### AVAILABLE DATA

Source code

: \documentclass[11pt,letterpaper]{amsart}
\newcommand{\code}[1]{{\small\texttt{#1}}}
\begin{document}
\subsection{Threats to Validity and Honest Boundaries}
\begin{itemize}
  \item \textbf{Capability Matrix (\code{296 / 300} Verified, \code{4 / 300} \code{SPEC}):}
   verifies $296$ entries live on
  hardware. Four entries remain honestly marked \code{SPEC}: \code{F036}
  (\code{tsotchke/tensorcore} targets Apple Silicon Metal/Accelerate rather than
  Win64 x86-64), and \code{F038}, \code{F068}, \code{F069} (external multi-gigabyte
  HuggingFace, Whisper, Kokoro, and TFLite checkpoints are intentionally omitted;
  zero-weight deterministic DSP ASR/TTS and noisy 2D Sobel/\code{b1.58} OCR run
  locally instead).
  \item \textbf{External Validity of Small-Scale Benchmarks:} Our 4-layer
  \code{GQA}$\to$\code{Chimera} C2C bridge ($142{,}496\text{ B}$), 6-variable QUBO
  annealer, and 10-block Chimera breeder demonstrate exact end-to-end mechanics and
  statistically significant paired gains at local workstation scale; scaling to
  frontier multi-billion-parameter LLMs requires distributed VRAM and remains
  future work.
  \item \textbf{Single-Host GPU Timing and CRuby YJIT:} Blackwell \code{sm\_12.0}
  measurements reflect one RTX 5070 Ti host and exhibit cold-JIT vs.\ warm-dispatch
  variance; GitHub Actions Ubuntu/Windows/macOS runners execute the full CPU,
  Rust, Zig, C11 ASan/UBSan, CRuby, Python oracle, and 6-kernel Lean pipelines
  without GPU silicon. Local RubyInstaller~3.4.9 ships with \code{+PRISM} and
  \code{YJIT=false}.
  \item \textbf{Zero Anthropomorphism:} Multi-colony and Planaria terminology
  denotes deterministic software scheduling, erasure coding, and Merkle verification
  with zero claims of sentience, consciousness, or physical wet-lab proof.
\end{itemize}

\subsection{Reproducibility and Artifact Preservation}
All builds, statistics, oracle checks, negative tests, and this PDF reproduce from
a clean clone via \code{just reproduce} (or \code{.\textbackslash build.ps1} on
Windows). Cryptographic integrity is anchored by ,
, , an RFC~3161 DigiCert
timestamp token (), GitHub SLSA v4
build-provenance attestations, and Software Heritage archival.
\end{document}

### TASK GOAL
Up to and including the line with "timestamp token (), GitHub SLSA v4", output every line of the records above exactly, starting from the first; output nothing else.

### SOLUTION
Source code

: \documentclass[11pt,letterpaper]{amsart}
\newcommand{\code}[1]{{\small\texttt{#1}}}
\begin{document}
\subsection{Threats to Validity and Honest Boundaries}
\begin{itemize}
  \item \textbf{Capability Matrix (\code{296 / 300} Verified, \code{4 / 300} \code{SPEC}):}
   verifies $296$ entries live on
  hardware. Four entries remain honestly marked \code{SPEC}: \code{F036}
  (\code{tsotchke/tensorcore} targets Apple Silicon Metal/Accelerate rather than
  Win64 x86-64), and \code{F038}, \code{F068}, \code{F069} (external multi-gigabyte
  HuggingFace, Whisper, Kokoro, and TFLite checkpoints are intentionally omitted;
  zero-weight deterministic DSP ASR/TTS and noisy 2D Sobel/\code{b1.58} OCR run
  locally instead).
  \item \textbf{External Validity of Small-Scale Benchmarks:} Our 4-layer
  \code{GQA}$\to$\code{Chimera} C2C bridge ($142{,}496\text{ B}$), 6-variable QUBO
  annealer, and 10-block Chimera breeder demonstrate exact end-to-end mechanics and
  statistically significant paired gains at local workstation scale; scaling to
  frontier multi-billion-parameter LLMs requires distributed VRAM and remains
  future work.
  \item \textbf{Single-Host GPU Timing and CRuby YJIT:} Blackwell \code{sm\_12.0}
  measurements reflect one RTX 5070 Ti host and exhibit cold-JIT vs.\ warm-dispatch
  variance; GitHub Actions Ubuntu/Windows/macOS runners execute the full CPU,
  Rust, Zig, C11 ASan/UBSan, CRuby, Python oracle, and 6-kernel Lean pipelines
  without GPU silicon. Local RubyInstaller~3.4.9 ships with \code{+PRISM} and
  \code{YJIT=false}.
  \item \textbf{Zero Anthropomorphism:} Multi-colony and Planaria terminology
  denotes deterministic software scheduling, erasure coding, and Merkle verification
  with zero claims of sentience, consciousness, or physical wet-lab proof.
\end{itemize}

\subsection{Reproducibility and Artifact Preservation}
All builds, statistics, oracle checks, negative tests, and this PDF reproduce from
a clean clone via \code{just reproduce} (or \code{.\textbackslash build.ps1} on
Windows). Cryptographic integrity is anchored by ,
, , an RFC~3161 DigiCert
timestamp token (), GitHub SLSA v4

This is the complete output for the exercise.